Stored items:

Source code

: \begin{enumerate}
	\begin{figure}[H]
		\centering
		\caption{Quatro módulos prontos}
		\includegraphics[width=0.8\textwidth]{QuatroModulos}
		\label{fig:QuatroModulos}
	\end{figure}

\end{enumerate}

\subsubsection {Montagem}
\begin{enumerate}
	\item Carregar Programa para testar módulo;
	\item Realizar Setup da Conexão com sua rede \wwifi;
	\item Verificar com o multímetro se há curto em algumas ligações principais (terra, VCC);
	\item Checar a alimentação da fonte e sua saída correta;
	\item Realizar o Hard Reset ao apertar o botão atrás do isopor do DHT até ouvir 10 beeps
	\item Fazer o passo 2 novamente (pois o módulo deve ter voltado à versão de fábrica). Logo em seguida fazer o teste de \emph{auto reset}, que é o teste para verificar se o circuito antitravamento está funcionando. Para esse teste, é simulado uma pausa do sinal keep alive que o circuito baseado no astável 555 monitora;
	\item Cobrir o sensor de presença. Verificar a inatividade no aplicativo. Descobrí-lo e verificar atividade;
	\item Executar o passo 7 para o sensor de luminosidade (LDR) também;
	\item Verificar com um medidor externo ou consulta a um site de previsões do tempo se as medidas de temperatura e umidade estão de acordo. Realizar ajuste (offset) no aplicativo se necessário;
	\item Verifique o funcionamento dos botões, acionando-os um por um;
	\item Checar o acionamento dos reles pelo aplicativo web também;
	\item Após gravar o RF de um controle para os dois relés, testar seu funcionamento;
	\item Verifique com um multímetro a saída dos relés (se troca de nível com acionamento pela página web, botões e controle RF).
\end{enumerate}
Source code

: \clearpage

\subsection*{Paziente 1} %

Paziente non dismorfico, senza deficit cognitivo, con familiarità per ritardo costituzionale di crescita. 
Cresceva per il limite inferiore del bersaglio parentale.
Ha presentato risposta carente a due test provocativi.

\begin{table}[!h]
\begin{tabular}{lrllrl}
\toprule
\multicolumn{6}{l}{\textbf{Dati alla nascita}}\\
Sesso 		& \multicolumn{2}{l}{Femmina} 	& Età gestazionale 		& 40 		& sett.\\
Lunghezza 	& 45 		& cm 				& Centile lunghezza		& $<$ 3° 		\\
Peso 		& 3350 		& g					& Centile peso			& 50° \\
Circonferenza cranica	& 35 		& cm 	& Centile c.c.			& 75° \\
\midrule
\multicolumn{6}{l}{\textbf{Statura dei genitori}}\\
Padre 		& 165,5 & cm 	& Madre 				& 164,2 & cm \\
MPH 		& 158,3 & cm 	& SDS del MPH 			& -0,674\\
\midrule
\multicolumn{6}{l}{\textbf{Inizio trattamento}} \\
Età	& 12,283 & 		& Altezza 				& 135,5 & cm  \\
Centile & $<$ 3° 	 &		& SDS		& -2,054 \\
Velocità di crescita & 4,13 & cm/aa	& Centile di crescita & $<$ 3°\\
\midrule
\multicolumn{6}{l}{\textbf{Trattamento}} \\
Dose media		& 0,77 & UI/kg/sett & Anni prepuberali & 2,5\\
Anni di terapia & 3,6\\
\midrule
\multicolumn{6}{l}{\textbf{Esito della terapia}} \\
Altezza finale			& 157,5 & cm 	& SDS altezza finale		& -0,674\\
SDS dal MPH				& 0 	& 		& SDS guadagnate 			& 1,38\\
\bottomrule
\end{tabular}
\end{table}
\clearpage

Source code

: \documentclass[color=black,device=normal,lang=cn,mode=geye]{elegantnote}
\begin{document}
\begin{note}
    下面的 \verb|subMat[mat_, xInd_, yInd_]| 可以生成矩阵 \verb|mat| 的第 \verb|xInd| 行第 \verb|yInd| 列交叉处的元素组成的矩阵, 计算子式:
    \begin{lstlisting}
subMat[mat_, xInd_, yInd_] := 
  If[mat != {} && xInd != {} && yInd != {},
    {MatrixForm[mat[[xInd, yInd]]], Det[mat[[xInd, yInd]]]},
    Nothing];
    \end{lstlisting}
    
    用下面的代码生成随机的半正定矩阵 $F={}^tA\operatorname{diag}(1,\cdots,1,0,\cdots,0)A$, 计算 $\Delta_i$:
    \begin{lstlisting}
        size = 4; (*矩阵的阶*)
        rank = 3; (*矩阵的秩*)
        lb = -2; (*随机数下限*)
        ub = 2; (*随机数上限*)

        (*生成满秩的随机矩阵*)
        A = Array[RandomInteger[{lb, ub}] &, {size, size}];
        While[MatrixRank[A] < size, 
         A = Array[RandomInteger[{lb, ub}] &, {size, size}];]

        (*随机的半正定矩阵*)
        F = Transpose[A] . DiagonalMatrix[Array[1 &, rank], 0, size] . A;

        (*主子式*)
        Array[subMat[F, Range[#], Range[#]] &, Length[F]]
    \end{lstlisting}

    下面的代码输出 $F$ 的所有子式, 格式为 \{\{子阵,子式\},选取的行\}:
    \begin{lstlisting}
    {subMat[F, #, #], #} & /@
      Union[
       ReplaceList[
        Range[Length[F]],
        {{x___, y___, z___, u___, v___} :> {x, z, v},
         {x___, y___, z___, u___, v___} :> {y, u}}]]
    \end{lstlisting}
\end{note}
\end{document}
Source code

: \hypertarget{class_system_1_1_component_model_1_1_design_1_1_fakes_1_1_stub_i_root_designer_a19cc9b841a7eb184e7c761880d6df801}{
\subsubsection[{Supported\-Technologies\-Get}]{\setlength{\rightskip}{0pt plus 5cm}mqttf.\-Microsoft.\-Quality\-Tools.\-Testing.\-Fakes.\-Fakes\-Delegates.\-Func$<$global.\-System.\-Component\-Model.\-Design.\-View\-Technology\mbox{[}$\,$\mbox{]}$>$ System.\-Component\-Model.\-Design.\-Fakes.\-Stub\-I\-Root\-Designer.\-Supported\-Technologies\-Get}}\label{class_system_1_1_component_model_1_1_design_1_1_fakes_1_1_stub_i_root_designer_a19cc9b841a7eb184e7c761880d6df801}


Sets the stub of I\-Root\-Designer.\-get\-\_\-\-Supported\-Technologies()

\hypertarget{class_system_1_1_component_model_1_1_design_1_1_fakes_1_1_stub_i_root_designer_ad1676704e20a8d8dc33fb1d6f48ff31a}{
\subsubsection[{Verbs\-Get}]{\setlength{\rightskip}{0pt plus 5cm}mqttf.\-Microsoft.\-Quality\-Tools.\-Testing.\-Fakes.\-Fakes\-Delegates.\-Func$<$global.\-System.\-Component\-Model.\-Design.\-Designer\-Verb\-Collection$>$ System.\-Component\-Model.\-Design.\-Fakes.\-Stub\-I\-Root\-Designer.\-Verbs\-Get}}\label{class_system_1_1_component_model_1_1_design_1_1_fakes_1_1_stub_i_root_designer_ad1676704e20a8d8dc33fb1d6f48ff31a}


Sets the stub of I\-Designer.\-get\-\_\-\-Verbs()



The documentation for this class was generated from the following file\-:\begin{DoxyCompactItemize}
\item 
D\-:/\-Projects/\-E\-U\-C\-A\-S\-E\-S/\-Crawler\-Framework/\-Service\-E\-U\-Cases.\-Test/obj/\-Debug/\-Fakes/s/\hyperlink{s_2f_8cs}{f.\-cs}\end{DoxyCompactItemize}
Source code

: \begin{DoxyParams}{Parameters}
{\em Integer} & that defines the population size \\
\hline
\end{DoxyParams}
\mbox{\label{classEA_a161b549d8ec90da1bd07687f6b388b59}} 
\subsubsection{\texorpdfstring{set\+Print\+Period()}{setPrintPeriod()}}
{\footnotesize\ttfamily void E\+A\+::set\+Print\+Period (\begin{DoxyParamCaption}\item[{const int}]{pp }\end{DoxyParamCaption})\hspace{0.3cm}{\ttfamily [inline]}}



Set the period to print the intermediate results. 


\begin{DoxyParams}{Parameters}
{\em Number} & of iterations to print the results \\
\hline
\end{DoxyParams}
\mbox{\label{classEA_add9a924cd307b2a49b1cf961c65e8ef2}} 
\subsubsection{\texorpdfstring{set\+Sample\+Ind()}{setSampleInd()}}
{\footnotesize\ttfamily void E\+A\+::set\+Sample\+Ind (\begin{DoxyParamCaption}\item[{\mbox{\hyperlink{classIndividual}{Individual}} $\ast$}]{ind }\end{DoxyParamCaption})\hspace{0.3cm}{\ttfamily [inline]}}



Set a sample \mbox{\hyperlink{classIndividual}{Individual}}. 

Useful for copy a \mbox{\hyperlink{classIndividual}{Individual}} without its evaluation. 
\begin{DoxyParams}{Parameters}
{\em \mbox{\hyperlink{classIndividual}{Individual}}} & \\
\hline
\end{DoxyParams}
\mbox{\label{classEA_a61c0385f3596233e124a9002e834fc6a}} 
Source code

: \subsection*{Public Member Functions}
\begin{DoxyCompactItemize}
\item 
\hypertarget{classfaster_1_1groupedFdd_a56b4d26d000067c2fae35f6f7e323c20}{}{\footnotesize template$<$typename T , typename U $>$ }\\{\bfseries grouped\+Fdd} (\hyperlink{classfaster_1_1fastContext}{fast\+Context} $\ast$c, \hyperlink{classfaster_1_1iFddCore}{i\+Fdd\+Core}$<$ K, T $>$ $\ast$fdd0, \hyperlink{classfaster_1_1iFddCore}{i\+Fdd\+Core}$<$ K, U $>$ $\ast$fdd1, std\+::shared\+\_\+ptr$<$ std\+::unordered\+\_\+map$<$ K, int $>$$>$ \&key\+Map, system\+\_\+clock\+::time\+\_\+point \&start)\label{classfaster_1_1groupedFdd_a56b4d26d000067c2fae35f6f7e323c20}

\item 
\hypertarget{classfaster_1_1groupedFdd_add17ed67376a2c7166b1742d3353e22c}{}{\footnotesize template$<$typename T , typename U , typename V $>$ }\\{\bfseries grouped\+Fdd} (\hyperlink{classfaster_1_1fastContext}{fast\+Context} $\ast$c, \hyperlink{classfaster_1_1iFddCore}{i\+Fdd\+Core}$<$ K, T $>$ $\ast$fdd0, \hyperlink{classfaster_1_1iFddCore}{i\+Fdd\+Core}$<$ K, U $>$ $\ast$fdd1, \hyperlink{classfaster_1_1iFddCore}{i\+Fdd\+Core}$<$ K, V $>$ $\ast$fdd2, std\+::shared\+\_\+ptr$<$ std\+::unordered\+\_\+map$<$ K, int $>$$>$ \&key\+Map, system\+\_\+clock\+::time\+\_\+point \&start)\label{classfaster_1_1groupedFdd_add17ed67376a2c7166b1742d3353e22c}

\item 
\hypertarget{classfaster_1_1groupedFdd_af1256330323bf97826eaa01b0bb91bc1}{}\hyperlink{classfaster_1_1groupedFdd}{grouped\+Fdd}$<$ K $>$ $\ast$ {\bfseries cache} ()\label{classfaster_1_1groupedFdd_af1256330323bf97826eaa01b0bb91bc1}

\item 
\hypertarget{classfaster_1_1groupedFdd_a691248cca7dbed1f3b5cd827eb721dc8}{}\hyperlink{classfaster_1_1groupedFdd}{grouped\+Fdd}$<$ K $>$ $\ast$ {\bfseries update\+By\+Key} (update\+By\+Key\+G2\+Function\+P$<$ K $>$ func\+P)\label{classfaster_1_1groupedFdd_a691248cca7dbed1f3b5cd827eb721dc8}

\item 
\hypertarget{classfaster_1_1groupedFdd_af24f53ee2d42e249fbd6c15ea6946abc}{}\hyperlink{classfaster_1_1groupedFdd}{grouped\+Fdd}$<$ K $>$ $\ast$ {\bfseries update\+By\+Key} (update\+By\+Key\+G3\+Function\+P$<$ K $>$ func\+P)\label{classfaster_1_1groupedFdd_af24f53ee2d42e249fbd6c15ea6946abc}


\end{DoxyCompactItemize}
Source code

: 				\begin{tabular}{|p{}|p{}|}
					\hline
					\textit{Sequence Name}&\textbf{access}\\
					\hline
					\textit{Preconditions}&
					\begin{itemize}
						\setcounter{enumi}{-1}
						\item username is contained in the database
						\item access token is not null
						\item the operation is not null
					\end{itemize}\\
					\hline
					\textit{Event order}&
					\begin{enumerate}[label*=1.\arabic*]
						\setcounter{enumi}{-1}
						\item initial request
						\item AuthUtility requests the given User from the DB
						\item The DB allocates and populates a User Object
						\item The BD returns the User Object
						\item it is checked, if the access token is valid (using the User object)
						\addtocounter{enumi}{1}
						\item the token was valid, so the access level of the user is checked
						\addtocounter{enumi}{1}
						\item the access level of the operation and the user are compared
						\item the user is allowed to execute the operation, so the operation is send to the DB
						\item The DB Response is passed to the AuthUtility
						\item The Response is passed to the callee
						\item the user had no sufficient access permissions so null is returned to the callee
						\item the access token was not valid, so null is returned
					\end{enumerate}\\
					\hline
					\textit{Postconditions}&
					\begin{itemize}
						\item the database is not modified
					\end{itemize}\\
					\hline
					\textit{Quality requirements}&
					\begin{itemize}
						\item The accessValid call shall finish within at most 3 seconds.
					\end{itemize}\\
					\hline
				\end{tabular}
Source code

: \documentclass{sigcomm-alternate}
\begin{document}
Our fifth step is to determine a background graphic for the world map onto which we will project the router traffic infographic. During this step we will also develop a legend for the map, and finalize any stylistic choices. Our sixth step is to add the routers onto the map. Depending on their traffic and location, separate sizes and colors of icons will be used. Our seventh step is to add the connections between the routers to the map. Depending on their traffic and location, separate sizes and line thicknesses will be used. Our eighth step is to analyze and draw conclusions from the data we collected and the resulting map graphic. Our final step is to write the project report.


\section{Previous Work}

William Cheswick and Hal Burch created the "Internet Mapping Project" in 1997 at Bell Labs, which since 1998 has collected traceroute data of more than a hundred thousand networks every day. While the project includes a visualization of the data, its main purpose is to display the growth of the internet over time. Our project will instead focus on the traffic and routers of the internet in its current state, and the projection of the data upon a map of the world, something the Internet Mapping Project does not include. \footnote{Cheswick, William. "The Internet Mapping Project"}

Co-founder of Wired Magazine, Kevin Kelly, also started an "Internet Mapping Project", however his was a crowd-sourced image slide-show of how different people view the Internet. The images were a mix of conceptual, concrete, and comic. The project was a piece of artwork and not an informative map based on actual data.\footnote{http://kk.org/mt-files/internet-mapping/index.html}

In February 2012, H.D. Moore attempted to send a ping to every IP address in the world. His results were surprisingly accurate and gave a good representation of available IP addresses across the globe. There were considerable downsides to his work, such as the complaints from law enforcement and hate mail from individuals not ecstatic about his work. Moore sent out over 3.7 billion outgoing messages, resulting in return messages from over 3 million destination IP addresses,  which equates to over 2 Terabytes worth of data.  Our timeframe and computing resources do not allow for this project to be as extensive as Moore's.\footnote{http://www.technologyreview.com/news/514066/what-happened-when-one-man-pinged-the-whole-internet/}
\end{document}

**WHAT THE TASK ASKS**
Your answer should consist of all lines above that include the string "DoxyParamCaption".

**WRITTEN REPLY**
{\footnotesize\ttfamily void E\+A\+::set\+Print\+Period (\begin{DoxyParamCaption}\item[{const int}]{pp }\end{DoxyParamCaption})\hspace{0.3cm}{\ttfamily [inline]}}
{\footnotesize\ttfamily void E\+A\+::set\+Sample\+Ind (\begin{DoxyParamCaption}\item[{\mbox{\hyperlink{classIndividual}{Individual}} $\ast$}]{ind }\end{DoxyParamCaption})\hspace{0.3cm}{\ttfamily [inline]}}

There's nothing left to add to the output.